Using the listing that follows, filter out every line lacking the string "PROTOCOL" and return the rest.

* Information given *
_ _ _

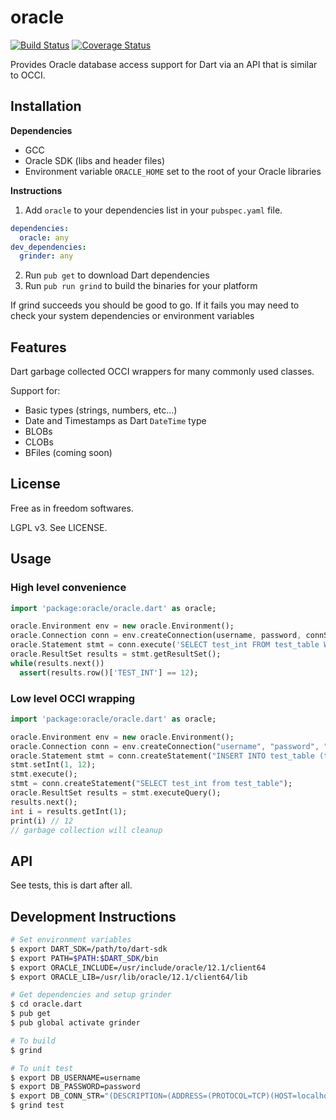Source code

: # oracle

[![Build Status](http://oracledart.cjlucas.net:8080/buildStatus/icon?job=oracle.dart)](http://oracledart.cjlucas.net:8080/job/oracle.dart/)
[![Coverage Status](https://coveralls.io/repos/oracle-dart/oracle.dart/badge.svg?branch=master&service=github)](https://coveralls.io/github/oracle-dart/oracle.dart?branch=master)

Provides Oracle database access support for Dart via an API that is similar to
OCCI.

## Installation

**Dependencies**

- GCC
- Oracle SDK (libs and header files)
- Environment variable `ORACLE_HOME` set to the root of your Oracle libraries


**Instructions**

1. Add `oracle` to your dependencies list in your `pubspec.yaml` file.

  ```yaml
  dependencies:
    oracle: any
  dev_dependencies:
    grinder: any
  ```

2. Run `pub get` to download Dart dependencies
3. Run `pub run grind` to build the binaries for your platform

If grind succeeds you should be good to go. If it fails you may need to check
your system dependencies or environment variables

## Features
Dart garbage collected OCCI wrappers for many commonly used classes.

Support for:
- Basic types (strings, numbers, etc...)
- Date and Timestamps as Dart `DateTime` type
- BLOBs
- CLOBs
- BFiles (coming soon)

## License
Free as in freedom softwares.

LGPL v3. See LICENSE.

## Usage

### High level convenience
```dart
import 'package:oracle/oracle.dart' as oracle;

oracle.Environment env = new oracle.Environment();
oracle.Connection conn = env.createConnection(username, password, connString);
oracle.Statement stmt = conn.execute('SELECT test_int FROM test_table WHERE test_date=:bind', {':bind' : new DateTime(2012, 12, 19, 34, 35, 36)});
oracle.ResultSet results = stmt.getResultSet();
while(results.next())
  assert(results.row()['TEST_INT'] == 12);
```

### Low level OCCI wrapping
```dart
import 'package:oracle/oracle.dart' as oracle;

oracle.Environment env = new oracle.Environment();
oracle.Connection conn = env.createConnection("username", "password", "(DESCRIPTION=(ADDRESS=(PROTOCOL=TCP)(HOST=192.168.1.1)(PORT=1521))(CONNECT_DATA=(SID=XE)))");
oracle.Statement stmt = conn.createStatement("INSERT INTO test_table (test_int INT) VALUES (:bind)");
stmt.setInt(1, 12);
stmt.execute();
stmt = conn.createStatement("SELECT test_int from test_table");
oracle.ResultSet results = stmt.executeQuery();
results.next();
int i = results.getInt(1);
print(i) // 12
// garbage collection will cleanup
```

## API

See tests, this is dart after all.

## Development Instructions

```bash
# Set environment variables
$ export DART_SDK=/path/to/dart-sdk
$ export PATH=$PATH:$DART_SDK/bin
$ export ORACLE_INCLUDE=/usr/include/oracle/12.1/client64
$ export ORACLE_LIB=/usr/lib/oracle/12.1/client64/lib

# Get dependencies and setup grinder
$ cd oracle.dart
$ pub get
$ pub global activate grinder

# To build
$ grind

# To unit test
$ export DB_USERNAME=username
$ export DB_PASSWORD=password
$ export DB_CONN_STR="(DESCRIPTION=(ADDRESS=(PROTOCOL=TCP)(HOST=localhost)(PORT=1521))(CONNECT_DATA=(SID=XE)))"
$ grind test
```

_ _ _

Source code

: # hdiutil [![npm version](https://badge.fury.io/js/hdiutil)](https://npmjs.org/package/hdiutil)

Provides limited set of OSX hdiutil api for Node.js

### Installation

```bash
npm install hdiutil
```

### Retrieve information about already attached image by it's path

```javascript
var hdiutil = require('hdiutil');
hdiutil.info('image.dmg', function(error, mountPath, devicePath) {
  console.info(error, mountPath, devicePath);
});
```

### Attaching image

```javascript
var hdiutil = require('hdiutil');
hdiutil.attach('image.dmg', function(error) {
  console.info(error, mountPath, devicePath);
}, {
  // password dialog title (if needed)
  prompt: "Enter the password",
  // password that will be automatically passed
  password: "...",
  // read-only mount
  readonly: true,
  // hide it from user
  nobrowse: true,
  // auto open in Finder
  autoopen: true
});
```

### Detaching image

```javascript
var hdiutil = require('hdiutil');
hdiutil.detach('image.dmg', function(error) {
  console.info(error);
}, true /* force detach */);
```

_ _ _

* Solution below *
oracle.Connection conn = env.createConnection("username", "password", "(DESCRIPTION=(ADDRESS=(PROTOCOL=TCP)(HOST=192.168.1.1)(PORT=1521))(CONNECT_DATA=(SID=XE)))");
$ export DB_CONN_STR="(DESCRIPTION=(ADDRESS=(PROTOCOL=TCP)(HOST=localhost)(PORT=1521))(CONNECT_DATA=(SID=XE)))"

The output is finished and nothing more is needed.